D’abord la conclusion — les trois règles de l’ascension
- Le billet est à créneau horaire (15 €) : le nombre d’entrées est contingenté, et en haute saison les créneaux du jour disparaissent. La réservation en ligne est de fait indispensable.
- Les 366 marches se croisent difficilement : en haut, l’escalier de pierre en colimaçon est si étroit qu’on y touche les murs des épaules. Chaussures confortables, et le moins de bagages possible.
- Cela vaut incontestablement le détour : la mer de toits orange, les pignons triangulaires de la Grand-Place, les canaux — d’en haut, on comprend d’un coup pourquoi Bruges est restée médiévale.

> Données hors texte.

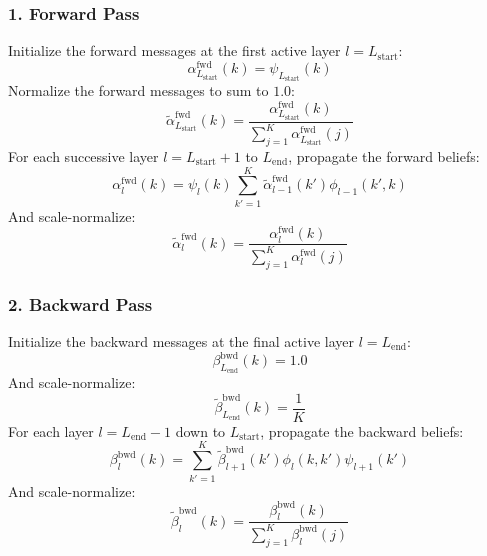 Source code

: \subsubsection{1. Forward Pass}
Initialize the forward messages at the first active layer $l = L_{\text{start}}$:
\begin{equation}
    \alpha^{\text{fwd}}_{L_{\text{start}}}(k) = \psi_{L_{\text{start}}}(k)
\end{equation}
Normalize the forward messages to sum to $1.0$:
\begin{equation}
    \tilde{\alpha}^{\text{fwd}}_{L_{\text{start}}}(k) = \frac{\alpha^{\text{fwd}}_{L_{\text{start}}}(k)}{\sum_{j=1}^K \alpha^{\text{fwd}}_{L_{\text{start}}}(j)}
\end{equation}
For each successive layer $l = L_{\text{start}}+1$ to $L_{\text{end}}$, propagate the forward beliefs:
\begin{equation}
    \alpha^{\text{fwd}}_l(k) = \psi_l(k) \sum_{k'=1}^K \tilde{\alpha}^{\text{fwd}}_{l-1}(k') \phi_{l-1}(k', k)
\end{equation}
And scale-normalize:
\begin{equation}
    \tilde{\alpha}^{\text{fwd}}_l(k) = \frac{\alpha^{\text{fwd}}_l(k)}{\sum_{j=1}^K \alpha^{\text{fwd}}_l(j)}
\end{equation}

\subsubsection{2. Backward Pass}
Initialize the backward messages at the final active layer $l = L_{\text{end}}$:
\begin{equation}
    \beta^{\text{bwd}}_{L_{\text{end}}}(k) = 1.0
\end{equation}
And scale-normalize:
\begin{equation}
    \tilde{\beta}^{\text{bwd}}_{L_{\text{end}}}(k) = \frac{1}{K}
\end{equation}
For each layer $l = L_{\text{end}}-1$ down to $L_{\text{start}}$, propagate the backward beliefs:
\begin{equation}
    \beta^{\text{bwd}}_l(k) = \sum_{k'=1}^K \tilde{\beta}^{\text{bwd}}_{l+1}(k') \phi_l(k, k') \psi_{l+1}(k')
\end{equation}
And scale-normalize:
\begin{equation}
    \tilde{\beta}^{\text{bwd}}_l(k) = \frac{\beta^{\text{bwd}}_l(k)}{\sum_{j=1}^K \beta^{\text{bwd}}_l(j)}
\end{equation}

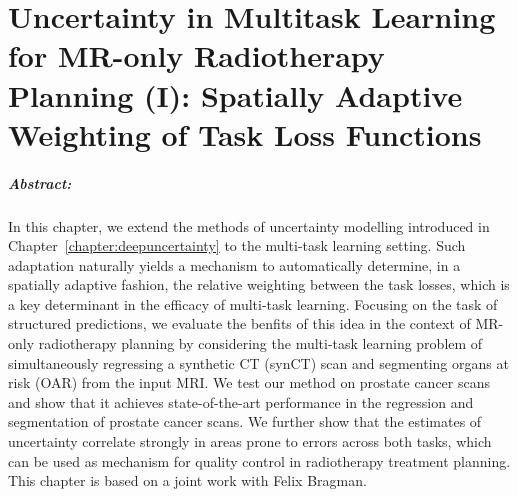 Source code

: 
\chapter{Uncertainty in Multitask Learning for MR-only Radiotherapy Planning (I): Spatially Adaptive Weighting of Task Loss Functions} \label{chapter:multitaskuncertainty_part1}

\paragraph{Abstract:} In this chapter, we extend the methods of uncertainty modelling introduced in Chapter~\ref{chapter:deepuncertainty} to the multi-task learning setting. Such adaptation naturally yields a mechanism to automatically determine, in a spatially adaptive fashion, the relative weighting between the task losses, which is a key determinant in the efficacy of multi-task learning. Focusing on the task of structured predictions, we evaluate the benfits of this idea in the context of MR-only radiotherapy planning by considering the multi-task learning problem of simultaneously regressing a synthetic CT (synCT) scan and segmenting  organs at risk (OAR) from the input MRI. We test our method on prostate cancer scans and show that it achieves state-of-the-art performance in the regression and segmentation of prostate cancer scans. We further show that the estimates of uncertainty correlate strongly in areas prone to errors across both tasks, which can be used as mechanism for quality control in radiotherapy treatment planning. This chapter is based on a joint work \cite{bragman2018uncertainty} with Felix Bragman.

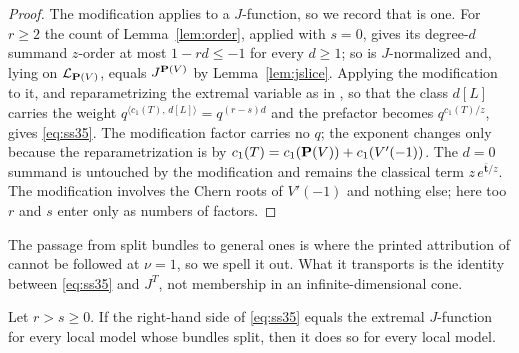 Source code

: \begin{proof}
  The modification applies to a \(J\)-function, so we record that
  \cite[(34)]{SS} is one.  For \(r\ge2\) the count of Lemma~\ref{lem:order},
  applied with \(s=0\), gives its degree-\(d\) summand \(z\)-order at most
  \(1-rd\le-1\) for every \(d\ge1\); so \cite[(34)]{SS} is \(J\)-normalized
  and, lying on \(\mathcal L_{\PP(V)}\), equals \(J^{\PP(V)}\) by
  Lemma~\ref{lem:jslice}.  Applying the modification to it, and reparametrizing
  the extremal variable as in \cite[(33)]{SS}, so that the class \(d[L]\)
  carries the weight
  \(q^{\langle c_{1}(T),\,d[L]\rangle}=q^{(r-s)d}\) and the prefactor becomes
  \(q^{c_{1}(T)/z}\), gives \eqref{eq:ss35}.  The modification factor carries
  no \(q\); the exponent changes only because the reparametrization is by
  \(c_{1}(T)=c_{1}(\PP(V))+c_{1}(V'(-1))\).  The \(d=0\) summand is untouched
  by the modification and
  remains the classical term \(z\,e^{\bar{\mathbf t}/z}\).  The modification
  involves the Chern roots of \(V'(-1)\) and nothing else; here too \(r\) and
  \(s\) enter only as numbers of factors.
\end{proof}

The passage from split bundles to general ones is where the printed
attribution of \cite[Remark~4.5(3)]{SS} cannot be followed at \(\nu=1\), so
we spell it out.  What it transports is the identity between
\eqref{eq:ss35} and \(J^{T}\), not membership in an infinite-dimensional
cone.

\begin{lemma}
  \label{lem:split-reduction}
  Let \(r>s\ge0\).  If the right-hand side of \eqref{eq:ss35} equals the
  extremal \(J\)-function for every local model whose bundles split, then it
  does so for every local model.
\end{lemma}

- Pour l’organisation générale de la visite, commencez par notre guide de Bruges.
Le beffroi — la tour des citoyens, classée au patrimoine mondial
D’origine XIIIᵉ siècle, le beffroi de Bruges n’est pas un clocher d’église mais une tour civique. On y conservait la charte de la ville, et ses cloches annonçaient l’heure, l’incendie ou l’ennemi : c’était le cœur battant d’une cité médiévale. Avec les autres beffrois de Belgique et de France, il est inscrit au patrimoine mondial de l’UNESCO. À l’intérieur, un carillon de 47 cloches est toujours en service et fait tomber une mélodie sur la ville tous les quarts d’heure. Comme on traverse en montant la salle du trésor et la machinerie des cloches, ce n’est pas un simple belvédère : on gravit l’histoire de la tour avec son corps.

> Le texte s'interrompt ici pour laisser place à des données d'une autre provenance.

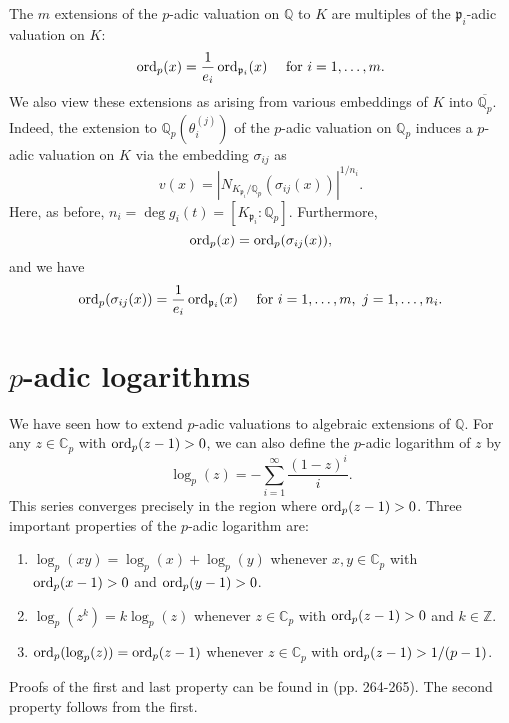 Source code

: The $m$ extensions of the $p$-adic valuation on $\mathbb{Q}$ to $K$ are multiples of the $\mathfrak{p}_i$-adic valuation on $K$:
\[\operatorname{ord}_p(x) = \frac{1}{e_i}\operatorname{ord}_{\mathfrak{p}_i}(x) \quad \text{ for } i = 1, \dots, m.\]
We also view these extensions as arising from various embeddings of $K$ into $\overline{\mathbb{Q}_p}$. Indeed, the extension to $\mathbb{Q}_p(\theta_i^{(j)})$ of the $p$-adic valuation on $\mathbb{Q}_p$ induces a $p$-adic valuation on $K$ via the embedding $\sigma_{ij}$ as 
\[v(x) = |N_{K_{\mathfrak{p}_i}/\mathbb{Q}_p}(\sigma_{ij}(x))|^{1/n_i}.\]
Here, as before, $n_i = \deg g_i(t) = [K_{\mathfrak{p}_i} : \mathbb{Q}_p]$. Furthermore, 
\[\operatorname{ord}_p(x) = \operatorname{ord}_p(\sigma_{ij}(x)),\]
and we have
\[\operatorname{ord}_p(\sigma_{ij}(x)) =  \frac{1}{e_i}\operatorname{ord}_{\mathfrak{p}_i}(x) \quad \text{ for } i = 1, \dots, m,\ j = 1, \dots, n_i.\]




\section{$p$-adic logarithms}
\label{sec:pAdicLogarithms}

We have seen how to extend $p$-adic valuations to algebraic extensions of $\mathbb{Q}$. For any $z \in \mathbb{C}_p$ with $\operatorname{ord}_p(z-1) > 0$, we can also define the $p$-adic logarithm of $z$ by
\[\log_p(z) = -\sum_{i=1}^{\infty} \frac{(1-z)^i}{i}.\]
This series converges precisely in the region where $\operatorname{ord}_p(z-1) > 0$. Three important properties of the $p$-adic logarithm are:
\begin{enumerate}
\item $\log_p(xy) = \log_p(x) + \log_p(y)$ whenever $x,y \in \mathbb{C}_p$ with $\operatorname{ord}_p(x-1) > 0$ and ${\operatorname{ord}_p(y-1) > 0}$.
\item $\log_p(z^k) = k \log_p(z)$ whenever $z \in \mathbb{C}_p$ with $\operatorname{ord}_p(z-1) > 0$ and $k \in \mathbb{Z}$.
\item $\operatorname{ord}_p(\log_p(z)) = \operatorname{ord}_p(z-1)$ whenever $z \in \mathbb{C}_p$ with $\operatorname{ord}_p(z-1) > 1/(p-1)$.
\end{enumerate}
Proofs of the first and last property can be found in \cite{Has2} (pp. 264-265). The second property follows from the first.

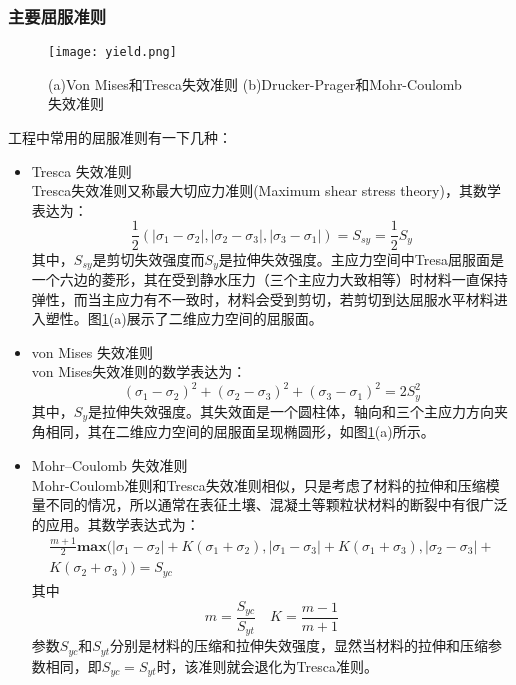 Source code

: \subsubsection{主要屈服准则}
\begin{figure}
\centering   
\texttt{[image: yield.png]}
\caption{(a)Von Mises和Tresca失效准则 (b)Drucker-Prager和Mohr-Coulomb失效准则} 
\label{fig:yield}
\end{figure}
工程中常用的屈服准则有一下几种\cite{Jagab2005Theory}：
\begin{itemize}
	\item Tresca 失效准则\\
	Tresca失效准则又称最大切应力准则(Maximum shear stress theory)，其数学表达为：
	\begin{equation}
	\frac{1}{2}\left(|\sigma_1-\sigma_2|,|\sigma_2-\sigma_3|,|\sigma_3-\sigma_1|\right)=S_{sy}=\frac{1}{2}S_y
	\end{equation}
	其中，$S_{sy}$是剪切失效强度而$S_y$是拉伸失效强度。主应力空间中Tresa屈服面是一个六边的菱形，其在受到静水压力（三个主应力大致相等）时材料一直保持弹性，而当主应力有不一致时，材料会受到剪切，若剪切到达屈服水平材料进入塑性。图\ref{fig:yield}(a)展示了二维应力空间的屈服面。
	\item von Mises 失效准则\\
	von Mises失效准则的数学表达为：
	\begin{equation}
	(\sigma_1 - \sigma_2)^2 + (\sigma_2 -\sigma_3)^2 + (\sigma_3-\sigma_1)^2 = 2S^2_y
	\end{equation}
	其中，$S_y$是拉伸失效强度。其失效面是一个圆柱体，轴向和三个主应力方向夹角相同，其在二维应力空间的屈服面呈现椭圆形，如图\ref{fig:yield}(a)所示。
	\item Mohr–Coulomb 失效准则\\
	Mohr-Coulomb准则和Tresca失效准则相似，只是考虑了材料的拉伸和压缩模量不同的情况，所以通常在表征土壤、混凝土等颗粒状材料的断裂中有很广泛的应用。其数学表达式为：
	\begin{multline}
	\frac{m+1}{2} \mathbf{max} \Big(|\sigma_1 - \sigma_2| + K(\sigma_1+\sigma_2),|\sigma_1 - \sigma_3| + K(\sigma_1+\sigma_3),|\sigma_2 - \sigma_3| + \\
	K(\sigma_2+\sigma_3)\Big) = S_{yc}
	\end{multline}  
	其中
	\begin{equation}
	m = \frac{S_{yc}}{S_{yt}}
 \quad K=\frac{m-1}{m+1}
 	\end{equation}
 	参数$S_{yc}$和$S_{yt}$分别是材料的压缩和拉伸失效强度，显然当材料的拉伸和压缩参数相同，即$S_{yc}=S_{yt}$时，该准则就会退化为Tresca准则。

\end{itemize}

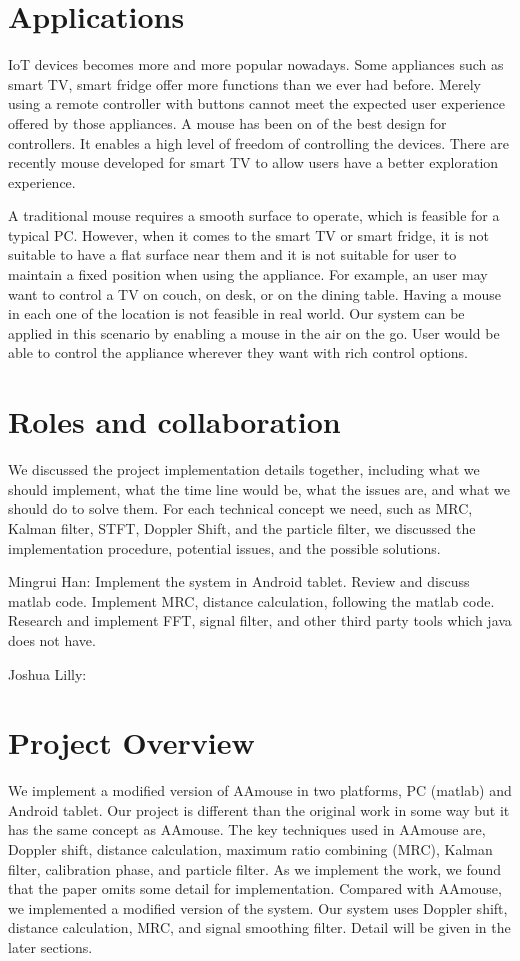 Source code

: \documentclass{acm_proc_article-sp}
\begin{document}
\section{Applications} \label{applications}
IoT devices becomes more and more popular nowadays. Some appliances
such as smart TV, smart fridge offer more functions than we ever
had before. Merely using a remote controller with buttons cannot meet
the expected user experience offered by those appliances. A mouse has
been on of the best design for controllers. It enables a high level of 
freedom of controlling the devices. There are recently mouse developed
for smart TV to allow users have a better exploration experience. 

A traditional mouse requires a smooth surface to operate, which is 
feasible for a typical PC. However, when it comes to the smart TV
or smart fridge, it is not suitable to have a flat surface near them
and it is not suitable for user to maintain a fixed position when
using the appliance. For example, an user may want to control a TV 
on couch, on desk, or on the dining table. Having a mouse in each
one of the location is not feasible in real world. Our system can be
applied in this scenario by enabling a mouse in the air on the go.
User would be able to control the appliance wherever they want with
rich control options.



\section{Roles and collaboration} \label{roles and collaboration}
We discussed the project implementation details together, including
what we should implement, what the time line would be, what the issues
are, and what we should do to solve them. For each technical concept
we need, such as MRC, Kalman filter, STFT, Doppler Shift, and the
particle filter, we discussed the implementation procedure, 
potential issues, and the possible solutions.

Mingrui Han: Implement the system in Android tablet. Review and discuss matlab code. Implement MRC, distance calculation, following
the matlab code. 
Research and implement FFT, signal filter, and other third party 
tools which java does not have.  

Joshua Lilly:

\section{Project Overview} \label{project_overview}
We implement a modified version of AAmouse in two platforms, PC
(matlab) and Android tablet. Our project is different than the 
original work in some way but it has the same concept as AAmouse.
The key techniques used in AAmouse are, Doppler shift, distance
calculation,  maximum ratio combining (MRC), Kalman filter,
calibration phase, and particle filter. As we implement the work,
we found that the paper omits some detail for implementation. 
Compared with AAmouse, we implemented a modified version of the 
system. Our system uses Doppler shift, distance calculation, 
MRC, and signal smoothing filter. Detail will be given in the later 
sections. 
\end{document}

Au bout des 366 marches — une mer de toits orange




Une fois sur la plateforme — en réalité l’étage situé sous la chambre des cloches —, les toits orange et l’eau des canaux occupent les 360 degrés. Vers la mer du Nord, des moulins ; au sud, l’église Notre-Dame (115,6 m), l’une des plus hautes constructions en brique au monde ; juste en dessous, les maisons de guilde de la Grand-Place. On répète volontiers que « Bruges s’est arrêtée au XVᵉ siècle » : la phrase ne devient claire qu’ici, pas au niveau du sol. Les photos se prennent à travers un grillage : approchez l’objectif des mailles et ouvrez le diaphragme. Et si vous êtes là au passage de l’heure, vous prenez le carillon avec les vibrations sous les pieds.
Informations pratiques
- Le billet — 15 €, à créneau horaire (réservation en ligne recommandée sur le site officiel). La Musea Brugge Card (33 €), commune aux musées municipaux, couvre le beffroi et le musée Groeninge entre autres : intéressante dès deux sites (juillet 2026).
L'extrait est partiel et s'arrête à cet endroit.